Volunteers deliver community aid to affected residents after a forest fire in the Poblacion Monte Sinai neighborhood in Viña Del Mar, Chile, on February 7, 2024. [AFP]

The United Nations on Monday condemned "unacceptable" levels of violence that are now commonplace against humanitarian workers after a record 280 were killed worldwide in 2023.

And it warned that the Israel-Hamas war in Gaza is potentially fueling even higher numbers of such deaths this year.

"The normalization of violence against aid workers and the lack of accountability are unacceptable, unconscionable and enormously harmful for aid operations everywhere," Joyce Msuya, acting director of the UN's Office for the Coordination of Humanitarian Affairs (OCHA), said in a statement on World Humanitarian Day.

"With 280 aid workers killed in 33 countries last year, 2023 marked the deadliest year on record for the global humanitarian community," a 137 percent increase over 2022, when 118 aid workers died, OCHA said in the statement.

It cited the Aid Worker Security Database which has tracked such figures back to 1997.

The UN said 163 of those killed in 2023 were aid workers killed in Gaza during the first three months of the war between Israel and Hamas, mainly in air strikes.
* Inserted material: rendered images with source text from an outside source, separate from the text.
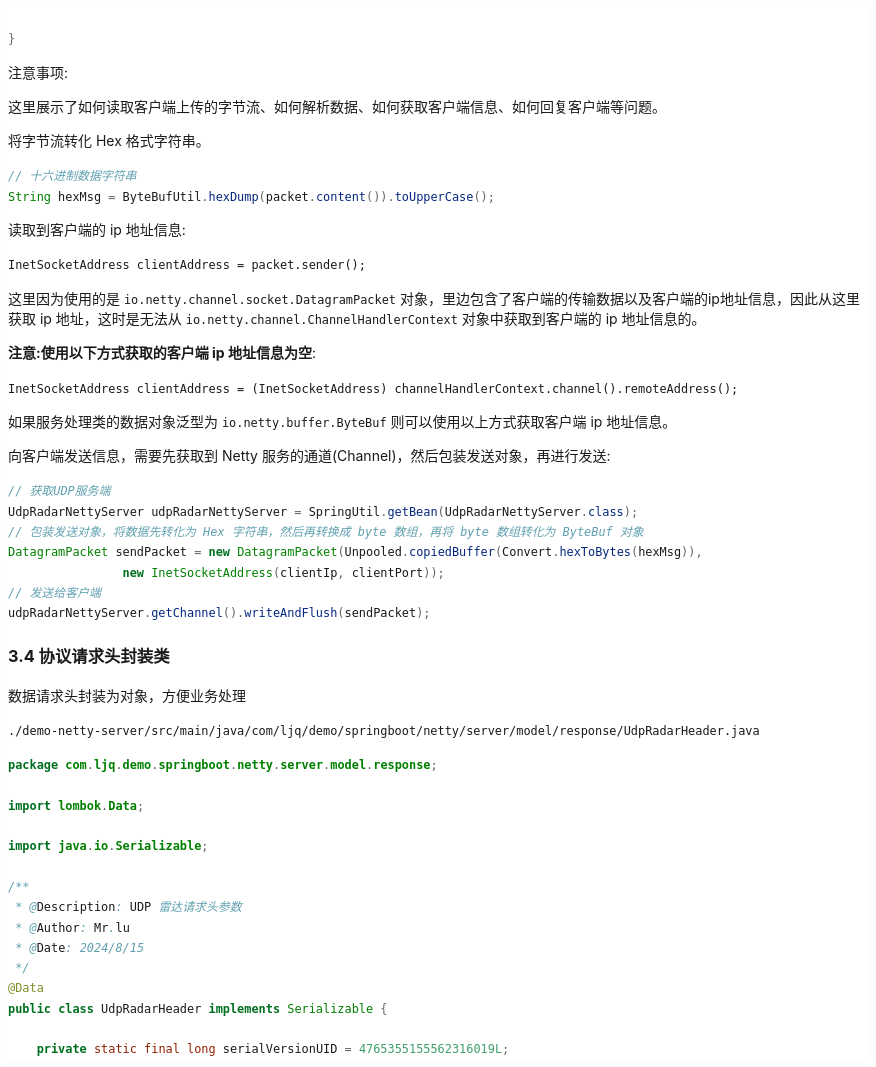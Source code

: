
 ```java

}

```

注意事项:  

这里展示了如何读取客户端上传的字节流、如何解析数据、如何获取客户端信息、如何回复客户端等问题。

将字节流转化 Hex 格式字符串。

```java
// 十六进制数据字符串
String hexMsg = ByteBufUtil.hexDump(packet.content()).toUpperCase();
```

读取到客户端的 ip 地址信息:  

```
InetSocketAddress clientAddress = packet.sender();
```

这里因为使用的是 `io.netty.channel.socket.DatagramPacket` 对象，里边包含了客户端的传输数据以及客户端的ip地址信息，因此从这里获取 ip 地址，这时是无法从 `io.netty.channel.ChannelHandlerContext` 对象中获取到客户端的 ip 地址信息的。

**注意:使用以下方式获取的客户端 ip 地址信息为空**:  

```
InetSocketAddress clientAddress = (InetSocketAddress) channelHandlerContext.channel().remoteAddress();
```

如果服务处理类的数据对象泛型为 `io.netty.buffer.ByteBuf` 则可以使用以上方式获取客户端 ip 地址信息。  

向客户端发送信息，需要先获取到 Netty 服务的通道(Channel)，然后包装发送对象，再进行发送:  

```java
// 获取UDP服务端
UdpRadarNettyServer udpRadarNettyServer = SpringUtil.getBean(UdpRadarNettyServer.class);
// 包装发送对象，将数据先转化为 Hex 字符串，然后再转换成 byte 数组，再将 byte 数组转化为 ByteBuf 对象
DatagramPacket sendPacket = new DatagramPacket(Unpooled.copiedBuffer(Convert.hexToBytes(hexMsg)),
                new InetSocketAddress(clientIp, clientPort));
// 发送给客户端
udpRadarNettyServer.getChannel().writeAndFlush(sendPacket);
```



### 3.4 协议请求头封装类

数据请求头封装为对象，方便业务处理  

```
./demo-netty-server/src/main/java/com/ljq/demo/springboot/netty/server/model/response/UdpRadarHeader.java
```

```java
package com.ljq.demo.springboot.netty.server.model.response;

import lombok.Data;

import java.io.Serializable;

/**
 * @Description: UDP 雷达请求头参数
 * @Author: Mr.lu
 * @Date: 2024/8/15
 */
@Data
public class UdpRadarHeader implements Serializable {

    private static final long serialVersionUID = 4765355155562316019L;
```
South Sudan, wracked by civil strife, and Sudan, where a war between two rival generals has been raging since April 2023, are the next deadliest conflicts for humanitarians, with 34 and 25 deaths respectively.
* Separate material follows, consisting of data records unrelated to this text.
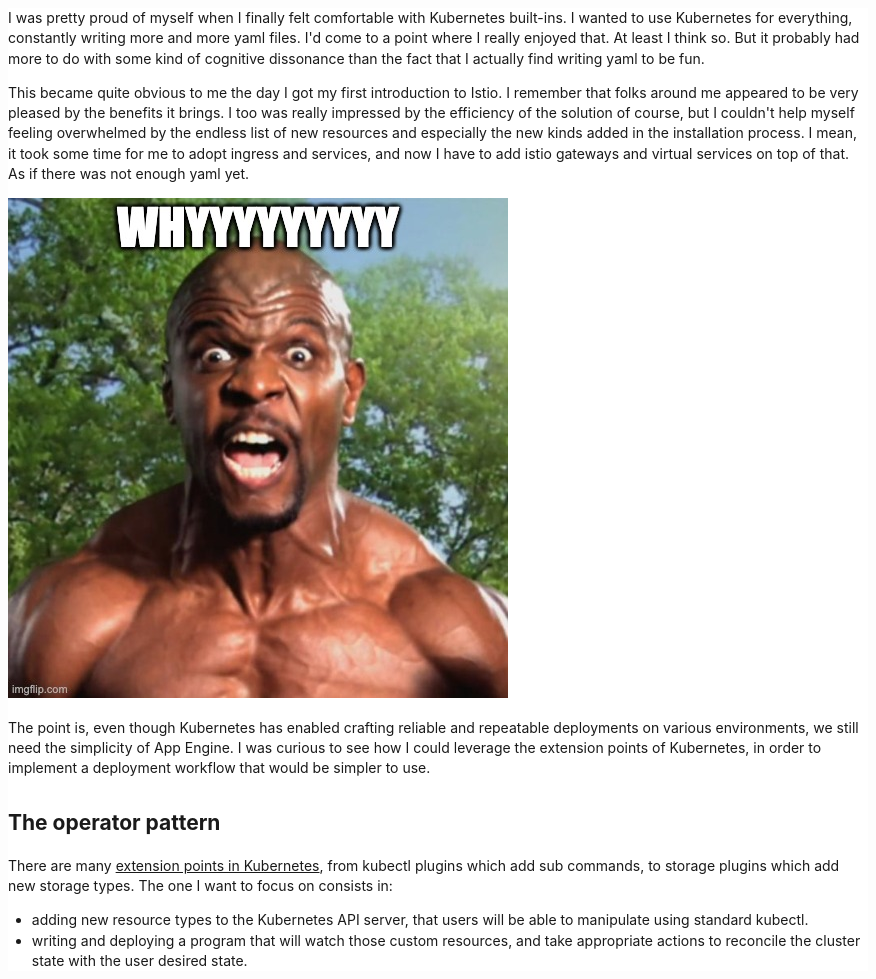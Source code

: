 I was pretty proud of myself when I finally felt comfortable with Kubernetes built-ins.
I wanted to use Kubernetes for everything, constantly writing more and more yaml files.
I'd come to a point where I really enjoyed that. At least I think so. But it probably had more to do with some kind of cognitive dissonance than the fact that I actually find writing yaml to be fun.

This became quite obvious to me the day I got my first introduction to Istio.
I remember that folks around me appeared to be very pleased by the benefits it brings.
I too was really impressed by the efficiency of the solution of course, but I couldn't help myself feeling overwhelmed by the endless list of new resources and especially the new kinds added in the installation process.
I mean, it took some time for me to adopt ingress and services, and now I have to add istio gateways and virtual services on top of that. As if there was not enough yaml yet.

![Terry Crews says WHYYY?!](/img/terry-crews-says-why.jpg)

The point is, even though Kubernetes has enabled crafting reliable and repeatable deployments on various environments, we still need the simplicity of App Engine.
I was curious to see how I could leverage the extension points of Kubernetes, in order to implement a deployment workflow that would be simpler to use.

## The operator pattern

There are many [extension points in Kubernetes](https://kubernetes.io/docs/concepts/extend-kubernetes/extend-cluster/#extension-points), from kubectl plugins which add sub commands, to storage plugins which add new storage types. The one I want to focus on consists in:

- adding new resource types to the Kubernetes API server, that users will be able to manipulate using standard kubectl.
- writing and deploying a program that will watch those custom resources, and take appropriate actions to reconcile the cluster state with the user desired state.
Also in the top 10 are Israel and Syria, with seven deaths each; Ethiopia and Ukraine, with six deaths each; Somalia at five fatalities; and four deaths both in Myanmar and the Democratic Republic of Congo.
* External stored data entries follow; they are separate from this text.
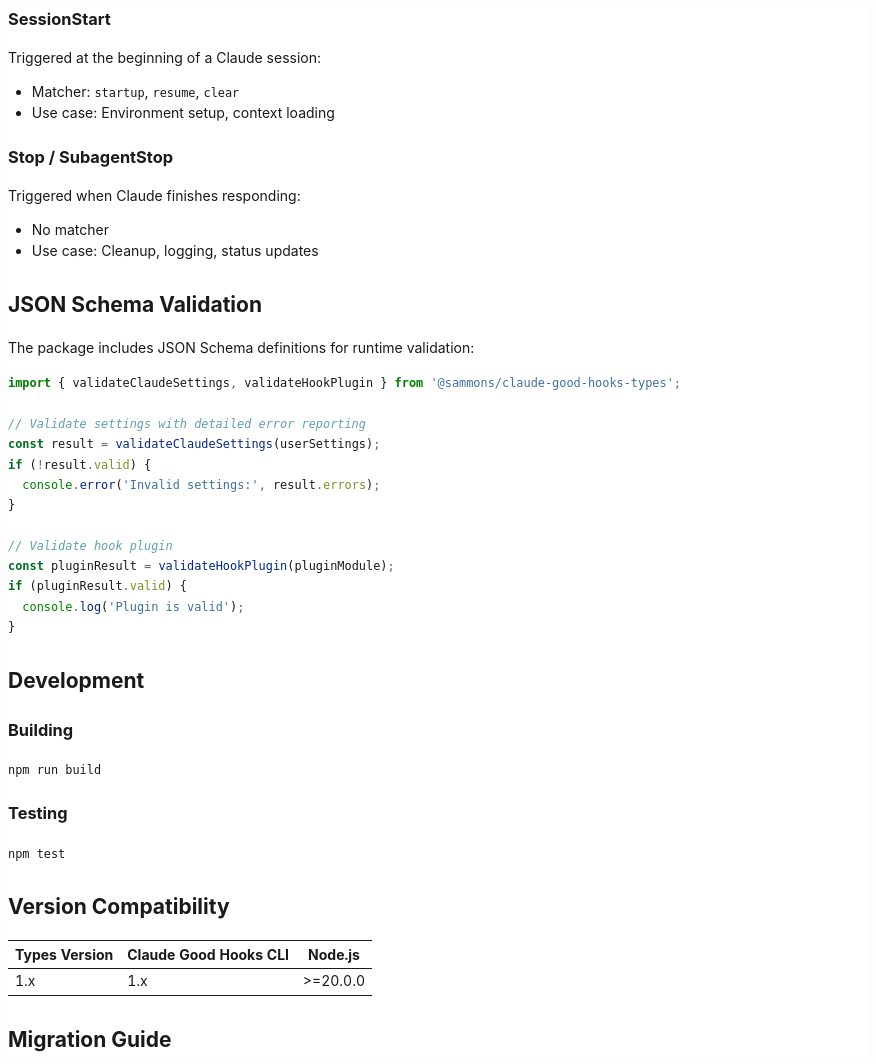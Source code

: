 ### SessionStart
Triggered at the beginning of a Claude session:
- Matcher: `startup`, `resume`, `clear`
- Use case: Environment setup, context loading

### Stop / SubagentStop
Triggered when Claude finishes responding:
- No matcher
- Use case: Cleanup, logging, status updates

## JSON Schema Validation

The package includes JSON Schema definitions for runtime validation:

```typescript
import { validateClaudeSettings, validateHookPlugin } from '@sammons/claude-good-hooks-types';

// Validate settings with detailed error reporting
const result = validateClaudeSettings(userSettings);
if (!result.valid) {
  console.error('Invalid settings:', result.errors);
}

// Validate hook plugin
const pluginResult = validateHookPlugin(pluginModule);
if (pluginResult.valid) {
  console.log('Plugin is valid');
}
```

## Development

### Building

```bash
npm run build
```

### Testing

```bash
npm test
```

## Version Compatibility

| Types Version | Claude Good Hooks CLI | Node.js |
|---------------|---------------------|---------|
| 1.x | 1.x | >=20.0.0 |

## Migration Guide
In all the conflicts, most of the deaths are of local employees, rather than visiting foreign staff.

The UN Security Council "deplored that 2023 was the deadliest year in history for aid workers," Sierra Leone Ambassador Michael Imran Kanu, who became chair of the body starting this month, said on its behalf after a closed-door meeting.

"If the international community fails them, we fail everyone who is in need of humanitarian aid," he added, reminding those involved in armed conflict of their "obligation" to international humanitarian law.

'Era of impunity'

"We demand an end to impunity so that perpetrators face justice," UN Secretary-General Antonio Guterres said.

Despite 2023's "outrageously high number" of aid worker fatalities, OCHA said 2024 "may be on track for an even deadlier outcome."

As of August 9, 176 aid workers have been killed worldwide, according to the Aid Worker Security Database.

Since October, when Hamas-led militants launched a deadly raid into Israel, triggering the war, more than 280 aid workers have been killed in Gaza, the majority of them employees of the UN agency for Palestinian refugees, according to OCHA.

Against this backdrop, the leaders of multiple humanitarian organizations and UN agencies sent a letter Monday to UN member states calling for the end of "an era of impunity."

"Attacks that kill or injure civilians, including humanitarian and health-care personnel, are devastatingly common," said the letter, signed by groups including the World Food Programme and the International Committee of the Red Cross.

"Yet despite widespread condemnation, serious violations of the rules of war too often go unpunished."

Each year, the United Nations marks World Humanitarian Day on August 19, the anniversary of a 2003 attack on its Baghdad headquarters.

The bombing killed 22 people including Sergio Vieira de Mello, the UN special representative to Iraq, and injured about 150 local and foreign aid workers.

Marking World Humanitarian Day, the United States said "we owe humanitarian workers our gratitude for their service and our commitment."

"We reaffirm our steadfast commitment to this work and continue to urge international partners to join us in stepping up their contributions to address growing humanitarian needs around the world," said the statement from US National Security Council spokesman Sean Savett, which did not mention the record death toll.